Brief> Which lines of the data contain the string "instancias"? Show each of them.

─── Data records ───

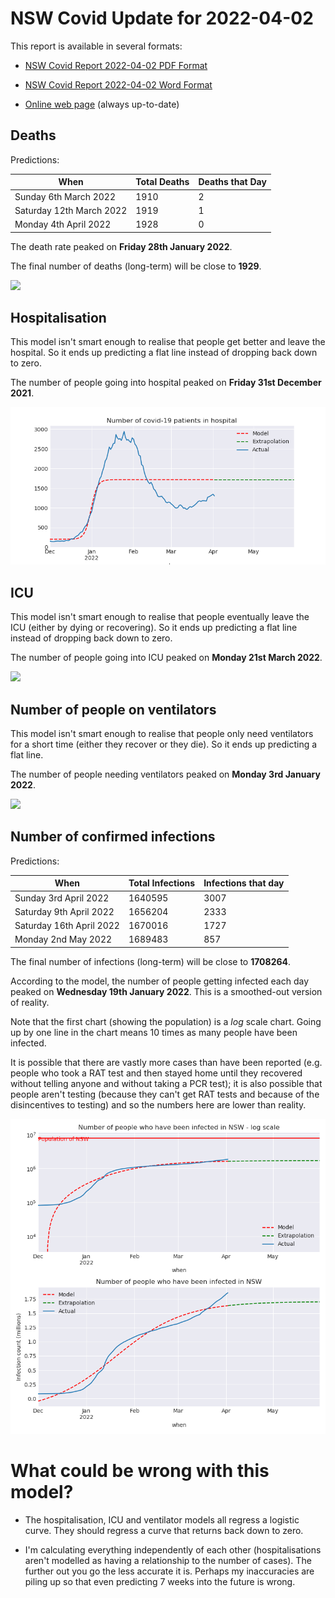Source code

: # NSW Covid Update for 2022-04-02

This report is available in several formats:

- [NSW Covid Report 2022-04-02 PDF Format](https://github.com/solresol/yet-another-pandemic-prediction/raw/main/output/2022-04-02/nsw-covid-report-2022-04-02.pdf)

- [NSW Covid Report 2022-04-02 Word Format](https://github.com/solresol/yet-another-pandemic-prediction/raw/main/output/2022-04-02/nsw-covid-report-2022-04-02.docx)

- [Online web page](https://github.com/solresol/yet-another-pandemic-prediction/tree/main/output/README.md) (always up-to-date)

## Deaths

Predictions:

| When | Total Deaths | Deaths that Day |
| ---- | ------------ | --------------- |
| Sunday 6th March 2022 | 1910 | 2 |
| Saturday 12th March 2022 | 1919 | 1 |
| Monday 4th April 2022 | 1928 | 0 |

The death rate peaked on **Friday 28th January 2022**.

The final number of deaths (long-term) will
be close to **1929**.

![](2022-04-02/deaths.png)



## Hospitalisation

This model isn't smart enough to realise that people get better and leave the hospital.
So it ends up predicting a flat line instead of dropping back down to zero.

The number of people going into hospital peaked on **Friday 31st December 2021**.

![](2022-04-02/hospitalisation.png)

## ICU

This model isn't smart enough to realise that people eventually leave the ICU
(either by dying or recovering).
So it ends up predicting a flat line instead of dropping back down to zero.

The number of people going into ICU peaked on **Monday 21st March 2022**.

![](2022-04-02/icu.png)

## Number of people on ventilators

This model isn't smart enough to realise that people only need ventilators for
a short time (either they recover or they die). So it ends up predicting a flat line.

The number of people needing ventilators peaked on **Monday 3rd January 2022**.

![](2022-04-02/ventilators.png)

## Number of confirmed infections

Predictions:

| When | Total Infections | Infections that day |
| ---- | ------------ | --------------- |
| Sunday 3rd April 2022 | 1640595 | 3007 |
| Saturday 9th April 2022 | 1656204 | 2333 |
| Saturday 16th April 2022 | 1670016 | 1727 |
| Monday 2nd May 2022 | 1689483 | 857 |

The final number of infections (long-term) will
be close to **1708264**.


According to the model, the number of people getting infected each day peaked on **Wednesday 19th January 2022**. This is a smoothed-out version of reality.

Note that the first chart (showing the population) is a *log* scale chart. Going up by one line in the chart means 10 times as many people have been infected. 

It is possible that there are vastly more cases than have been
reported (e.g. people who took a RAT test and then stayed home until
they recovered without telling anyone and without taking a PCR test);
it is also possible that people aren't testing (because they can't get
RAT tests and because of the disincentives to testing) and so the
numbers here are lower than reality.


![](2022-04-02/infection.png)



# What could be wrong with this model?

- The hospitalisation, ICU and ventilator models all regress a logistic curve. They
should regress a curve that returns back down to zero.

- I'm calculating everything independently of each other (hospitalisations aren't modelled as having a relationship to the number of cases). The further out you go the less accurate it is. Perhaps my inaccuracies are piling up so that even predicting 7 weeks into the future is wrong.

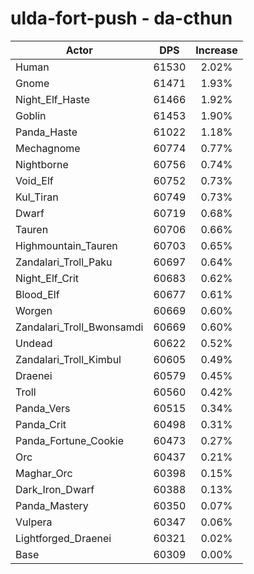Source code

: # ulda-fort-push - da-cthun
| Actor | DPS | Increase |
|---|:---:|:---:|
|Human|61530|2.02%|
|Gnome|61471|1.93%|
|Night_Elf_Haste|61466|1.92%|
|Goblin|61453|1.90%|
|Panda_Haste|61022|1.18%|
|Mechagnome|60774|0.77%|
|Nightborne|60756|0.74%|
|Void_Elf|60752|0.73%|
|Kul_Tiran|60749|0.73%|
|Dwarf|60719|0.68%|
|Tauren|60706|0.66%|
|Highmountain_Tauren|60703|0.65%|
|Zandalari_Troll_Paku|60697|0.64%|
|Night_Elf_Crit|60683|0.62%|
|Blood_Elf|60677|0.61%|
|Worgen|60669|0.60%|
|Zandalari_Troll_Bwonsamdi|60669|0.60%|
|Undead|60622|0.52%|
|Zandalari_Troll_Kimbul|60605|0.49%|
|Draenei|60579|0.45%|
|Troll|60560|0.42%|
|Panda_Vers|60515|0.34%|
|Panda_Crit|60498|0.31%|
|Panda_Fortune_Cookie|60473|0.27%|
|Orc|60437|0.21%|
|Maghar_Orc|60398|0.15%|
|Dark_Iron_Dwarf|60388|0.13%|
|Panda_Mastery|60350|0.07%|
|Vulpera|60347|0.06%|
|Lightforged_Draenei|60321|0.02%|
|Base|60309|0.00%|
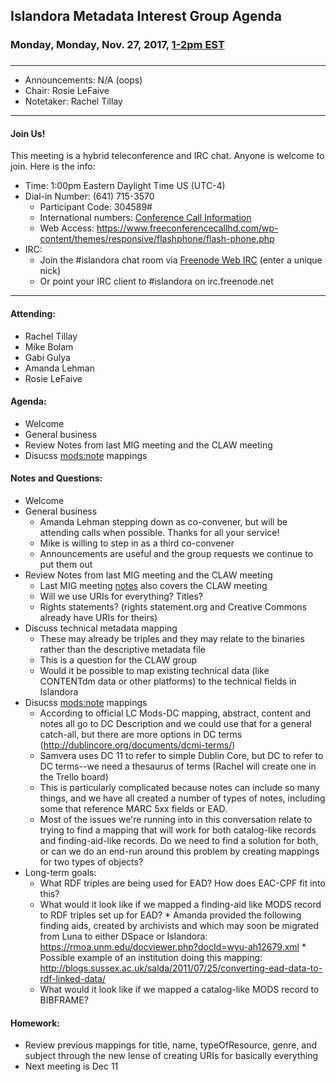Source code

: ## Islandora Metadata Interest Group Agenda
### Monday, Monday, Nov. 27, 2017, [1-2pm EST](http://www.thetimezoneconverter.com/?t=1%20pm&tz=Toronto&)
### 
---
* Announcements: N/A (oops)
* Chair: Rosie LeFaive
* Notetaker: Rachel Tillay  

---

#### Join Us!
This meeting is a hybrid teleconference and IRC chat. Anyone is welcome to join. Here is the info:
* Time: 1:00pm Eastern Daylight Time US (UTC-4)
* Dial-in Number: (641) 715-3570
  * Participant Code: 304589#
  * International numbers: [Conference Call Information](https://github.com/Islandora-CLAW/CLAW/wiki/Conference-Call-Information)
  * Web Access: https://www.freeconferencecallhd.com/wp-content/themes/responsive/flashphone/flash-phone.php
* IRC:
  * Join the #islandora chat room via [Freenode Web IRC](http://webchat.freenode.net/) (enter a unique nick)
  * Or point your IRC client to #islandora on irc.freenode.net
---

#### Attending:
* Rachel Tillay
* Mike Bolam
* Gabi Gulya
* Amanda Lehman
* Rosie LeFaive

#### Agenda:
* Welcome
* General business
* Review Notes from last MIG meeting and the CLAW meeting
* Disucss [mods:note](https://trello.com/c/BDRishWv) mappings

#### Notes and Questions:
* Welcome
* General business
     * Amanda Lehman stepping down as co-convener, but will be attending calls when possible. Thanks for all your service! 
     * Mike is willing to step in as a third co-convener
     * Announcements are useful and the group requests we continue to put them out
* Review Notes from last MIG meeting and the CLAW meeting
     * Last MIG meeting [notes](https://github.com/islandora-interest-groups/Islandora-Metadata-Interest-Group/blob/master/Meetings/2017_11_13.md) also covers the CLAW meeting
     * Will we use URIs for everything? Titles? 
     * Rights statements? (rights statement.org and Creative Commons already have URIs for theirs)
* Discuss technical metadata mapping
     * These may already be triples and they may relate to the binaries rather than the descriptive metadata file
     * This is a question for the CLAW group
     * Would it be possible to map existing technical data (like CONTENTdm data or other platforms) to the technical fields in Islandora
* Disucss [mods:note](https://trello.com/c/BDRishWv) mappings
     * According to official LC Mods-DC mapping, abstract, content and notes all go to DC Description and we could use that for a general catch-all, but there are more options in DC terms (http://dublincore.org/documents/dcmi-terms/)
     * Samvera uses DC 11 to refer to simple Dublin Core, but DC to refer to DC terms--we need a thesaurus of terms (Rachel will create one in the Trello board)
     * This is particularly complicated because notes can include so many things, and we have all created a number of types of notes, including some that reference MARC 5xx fields or EAD.
     * Most of the issues we're running into in this conversation relate to trying to find a mapping that will work for both catalog-like records and finding-aid-like records. Do we need to find a solution for both, or can we do an end-run around this problem by creating mappings for two types of objects?
* Long-term goals:
     * What RDF triples are being used for EAD? How does EAC-CPF fit into this?
     * What would it look like if we mapped a finding-aid like MODS record to RDF triples set up for EAD?
      * Amanda provided the following finding aids, created by archivists and which may soon be migrated from Luna to either DSpace or Islandora: https://rmoa.unm.edu/docviewer.php?docId=wyu-ah12679.xml
      * Possible example of an institution doing this mapping: http://blogs.sussex.ac.uk/salda/2011/07/25/converting-ead-data-to-rdf-linked-data/
     * What would it look like if we mapped a catalog-like MODS record to BIBFRAME?
#### Homework: 
* Review previous mappings for title, name, typeOfResource, genre, and subject through the new lense of creating URIs for basically everything
* Next meeting is Dec 11
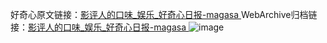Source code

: 好奇心原文链接：[影评人的口味_娱乐_好奇心日报-magasa ](https://www.qdaily.com/articles/5940.html)
WebArchive归档链接：[影评人的口味_娱乐_好奇心日报-magasa ](http://web.archive.org/web/20190623165649/https://www.qdaily.com/articles/5940.html)
![image](http://ww3.sinaimg.cn/large/007d5XDply1g3w9dbjiu4j30u02xme81)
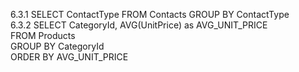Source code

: 

6.3.1 SELECT ContactType FROM Contacts GROUP BY ContactType  
6.3.2 SELECT CategoryId, AVG(UnitPrice) as AVG_UNIT_PRICE  
        FROM Products    
        GROUP BY CategoryId  
        ORDER BY AVG_UNIT_PRICE    
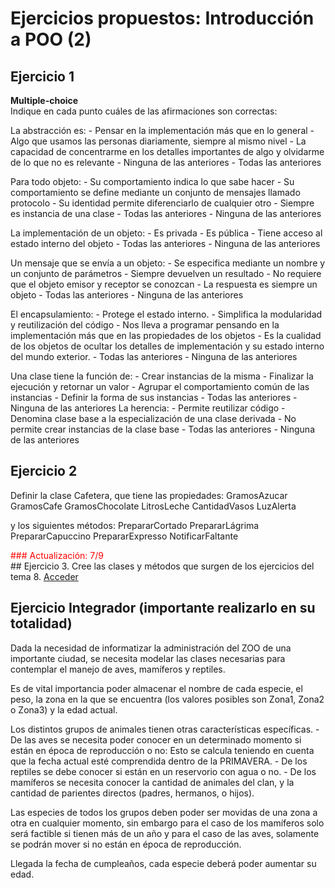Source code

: # Ejercicios propuestos: Introducción a POO (2)

## Ejercicio 1
<strong>Multiple-choice</strong><br>
Indique en cada punto cuáles de las afirmaciones son correctas:

La abstracción es:
	- Pensar en la implementación más que en lo general
	- Algo que usamos las personas diariamente, siempre al mismo nivel
	- La capacidad de concentrarme en los detalles importantes de algo y olvidarme de lo que no es relevante
	- Ninguna de las anteriores
	- Todas las anteriores

Para todo objeto:
	- Su comportamiento indica lo que sabe hacer
	- Su comportamiento se define mediante un conjunto de mensajes llamado protocolo
	- Su identidad permite diferenciarlo de cualquier otro
	- Siempre es instancia de una clase
	- Todas las anteriores
	- Ninguna de las anteriores

La implementación de un objeto:
	- Es privada
	- Es pública
	- Tiene acceso al estado interno del objeto
	- Todas las anteriores
	- Ninguna de las anteriores

Un mensaje que se envía a un objeto:
	- Se especifica mediante un nombre y un conjunto de parámetros
	- Siempre devuelven un resultado
	- No requiere que el objeto emisor y receptor se conozcan
	- La respuesta es siempre un objeto
	- Todas las anteriores
	- Ninguna de las anteriores
	
El encapsulamiento:
	- Protege el estado interno.
	- Simplifica la modularidad y reutilización del código
	- Nos lleva a programar pensando en la implementación más que en las propiedades de los objetos
	- Es la cualidad de los objetos de ocultar los detalles de implementación y su estado interno del mundo exterior.
	- Todas las anteriores
	- Ninguna de las anteriores
	
Una clase tiene la función de:
	- Crear instancias de la misma
	- Finalizar la ejecución y retornar un valor
	- Agrupar el comportamiento común de las instancias
	- Definir la forma de sus instancias
	- Todas las anteriores
	- Ninguna de las anteriores
La herencia:
	- Permite reutilizar código
	- Denomina clase base a la especialización de una clase derivada
	- No permite crear instancias de la clase base
	- Todas las anteriores
	- Ninguna de las anteriores
	
## Ejercicio 2
Definir la clase Cafetera, que tiene las propiedades:
	GramosAzucar
	GramosCafe
	GramosChocolate
	LitrosLeche
	CantidadVasos
	LuzAlerta

y los siguientes métodos:
	PrepararCortado
	PrepararLágrima
	PrepararCapuccino
	PrepararExpresso
	NotificarFaltante

<div style="color:red">### Actualización: 7/9 </div>
## Ejercicio 3.
Cree las clases y métodos que surgen de los ejercicios del tema 8. <a target="_blank" href="https://github.com/maxilovera/net-basics/blob/master/8-%20Introducci%C3%B3n%20a%20POO/Ejercicios%20propuestos.md">Acceder</a>
	
## Ejercicio Integrador (importante realizarlo en su totalidad)

Dada la necesidad de informatizar la administración del ZOO de una importante ciudad, se necesita modelar las clases necesarias para contemplar el manejo de aves, mamíferos y reptiles. 

Es de vital importancia poder almacenar el nombre de cada especie, el peso, la zona en la que se encuentra (los valores posibles son Zona1, Zona2 o Zona3) y la edad actual. 

Los distintos grupos de animales tienen otras características específicas.
	- De las aves se necesita poder conocer en un determinado momento si están en época de reproducción o no: Esto se calcula teniendo en cuenta que la fecha actual esté comprendida dentro de la PRIMAVERA.
	- De los reptiles se debe conocer si están en un reservorio con agua o no.
	- De los mamíferos se necesita conocer la cantidad de animales del clan, y la cantidad de parientes directos (padres, hermanos, o hijos).
	
Las especies de todos los grupos deben poder ser movidas de una zona a otra en cualquier momento, sin embargo para el caso de los mamíferos solo será factible si tienen más de un año y para el caso de las aves, solamente se podrán mover si no están en época de reproducción.

Llegada la fecha de cumpleaños, cada especie deberá poder aumentar su edad.
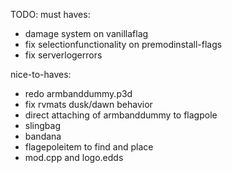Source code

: TODO:
must haves:
- damage system on vanillaflag
- fix selectionfunctionality on premodinstall-flags
- fix serverlogerrors

nice-to-haves:
- redo armbanddummy.p3d
- fix rvmats dusk/dawn behavior
- direct attaching of armbanddummy to flagpole
- slingbag
- bandana
- flagepoleitem to find and place
- mod.cpp and logo.edds
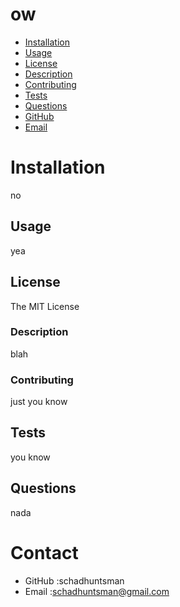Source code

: # ow
* [Installation](#installation)
* [Usage](#usage)
* [License](#license)
* [Description](#description)
* [Contributing](#contributing)
* [Tests](#tests)
* [Questions](#qustions)
* [GitHub](#github)
* [Email](#email)
# Installation
no
## Usage
yea
## License
The MIT License
### Description
blah
### Contributing
just you know
## Tests
you know
## Questions
nada

# Contact
* GitHub :schadhuntsman
* Email :schadhuntsman@gmail.com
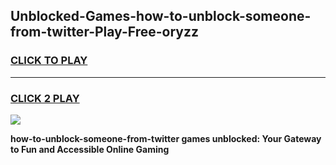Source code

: 
## Unblocked-Games-how-to-unblock-someone-from-twitter-Play-Free-oryzz
<h3>
<a href="https://premium76.site?title=how-to-unblock-someone-from-twitter&ref=18A1">CLICK TO PLAY</a></h3>
<hr>

<h3>
<a href="https://premium76.site?title=how-to-unblock-someone-from-twitter&ref=18A1">CLICK 2 PLAY</a>
  
</h3>

<a href="https://premium76.site?title=how-to-unblock-someone-from-twitter&ref=18A1"><img src="https://clearcache.store/games.png"></a>


**how-to-unblock-someone-from-twitter games unblocked: Your Gateway to Fun and Accessible Online Gaming**
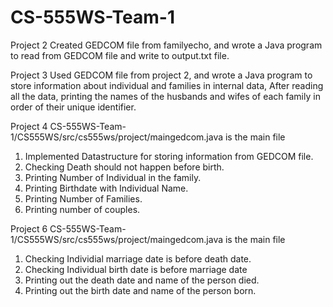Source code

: # CS-555WS-Team-1

Project 2 
Created GEDCOM file from familyecho, and wrote a Java program to read  from GEDCOM file and write to output.txt file. 

Project 3
Used GEDCOM file from project 2, and wrote a Java program to store information about individual and families in internal data, After reading all the data, printing the names of the husbands and wifes of each family in order of their unique identifier. 

Project 4 
CS-555WS-Team-1/CS555WS/src/cs555ws/project/maingedcom.java is the main file
1. Implemented Datastructure for storing information from GEDCOM file.
2. Checking Death should not happen before birth.
3. Printing Number of Individual in the family.
4. Printing Birthdate with Individual Name.
5. Printing Number of Families.
6. Printing number of couples.

Project 6
CS-555WS-Team-1/CS555WS/src/cs555ws/project/maingedcom.java is the main file
1. Checking Individial marriage date is before death date.
2. Checking Individual birth date is before marriage date
3. Printing out the death date and name of the person died.
4. Printing out the birth date and name of the person born.


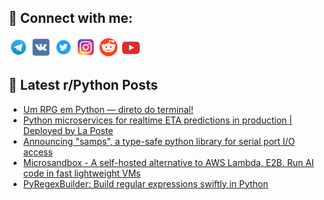 ## 🔎 Connect with me:
[<img src="https://github.com/bullbesh/bullbesh/blob/main/images/Telegram.png" width="32" height="32" />](https://t.me/bullbesh)
[<img src="https://github.com/bullbesh/bullbesh/blob/main/images/VK.png" width="32" height="32" />](https://vk.com/bullbesh)
[<img src="https://github.com/bullbesh/bullbesh/blob/main/images/Twitter.png" width="32" height="32" />](https://twitter.com/bullbesh1)
[<img src="https://github.com/bullbesh/bullbesh/blob/main/images/Instagram.png" width="32" height="32" />](https://www.instagram.com/bullbesh)
[<img src="https://github.com/bullbesh/bullbesh/blob/main/images/Reddit.png" width="32" height="32" />](https://www.reddit.com/user/bullbesh)
[<img src="https://github.com/bullbesh/bullbesh/blob/main/images/YouTube.png" width="32" height="32" />](https://www.youtube.com/channel/UCtfjRs6uzgq5mfm8S06WTcg)

## 📕 Latest r/Python Posts
<!-- BLOG-POST-LIST:START -->
- [Um RPG em Python — direto do terminal!](https://www.reddit.com/r/Python/comments/1ktn13y/um_rpg_em_python_direto_do_terminal/)
- [Python microservices for realtime ETA predictions in production | Deployed by La Poste](https://www.reddit.com/r/Python/comments/1ktg8g2/python_microservices_for_realtime_eta_predictions/)
- [Announcing &quot;samps&quot;, a type-safe python library for serial port I/O access](https://www.reddit.com/r/Python/comments/1ktg7z1/announcing_samps_a_typesafe_python_library_for/)
- [Microsandbox - A self-hosted alternative to AWS Lambda, E2B. Run AI code in fast lightweight VMs](https://www.reddit.com/r/Python/comments/1ktg6mm/microsandbox_a_selfhosted_alternative_to_aws/)
- [PyRegexBuilder: Build regular expressions swiftly in Python](https://www.reddit.com/r/Python/comments/1ktdjg0/pyregexbuilder_build_regular_expressions_swiftly/)
<!-- BLOG-POST-LIST:END -->
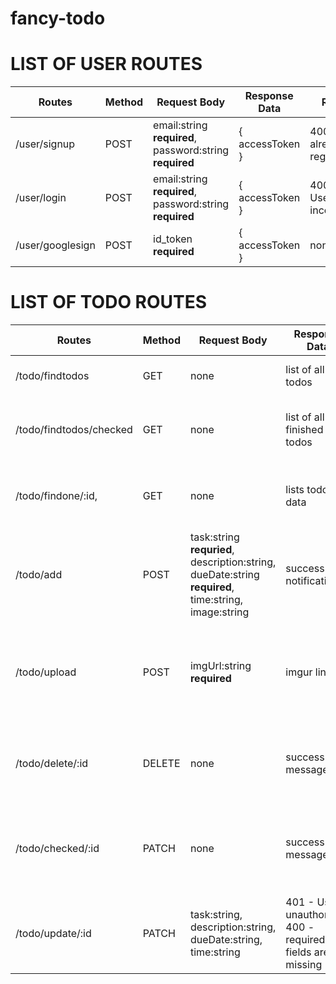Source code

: # fancy-todo

# LIST OF USER ROUTES

Routes| Method | Request Body | Response Data| Response Error | Description 
------|--------|--------------|--------------|----------------|-------------
/user/signup | POST | email:string **required**, password:string **required** | { accessToken } | 400 - Email has already been registered| Register a new user
/user/login | POST |  email:string **required**, password:string **required** | { accessToken } | 400 -  Username/password incorrect | login with an existing user
/user/googlesign | POST | id_token **required** | { accessToken } | none | Sign in with Google API

# LIST OF TODO ROUTES

Routes| Method | Request Body | Response Data| Response Error | Description 
------|--------|--------------|--------------|----------------|-------------
/todo/findtodos | GET | none | list of all user todos | 401 - User unauthorized | list of todos based on logged user 
/todo/findtodos/checked | GET | none | list of all user finished todos | 401 - User unauthorized | list of finished todos based on logged user
/todo/findone/:id, | GET | none | lists todo data | 401 - User unauthorized | lists todo data of logged user based on todo id
/todo/add | POST | task:string **requried**, description:string, dueDate:string **required**, time:string, image:string | success notification } | 401 - User unauthorized, 400 - required fields are missing | adds a todo task based on logged user
/todo/upload | POST | imgUrl:string **required** | imgur link | 401 - User unauthorized | Uploads selected picture to Imgur database and returns the image link
/todo/delete/:id | DELETE | none | success message | 401 - User unauthorized | deletes a task from database based on todo id and logged user
/todo/checked/:id | PATCH | none | success message | 401 - User unauthorized | Marks todo task status as true indicating that the task has been done
/todo/update/:id | PATCH | task:string, description:string, dueDate:string, time:string | 401 - User unauthorized, 400 - required fields are missing |  Updates a todo task info based on its id and logged on user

───

Exercise solution>
	- Crear instancias de la misma
	- Agrupar el comportamiento común de las instancias
	- Definir la forma de sus instancias
	- No permite crear instancias de la clase base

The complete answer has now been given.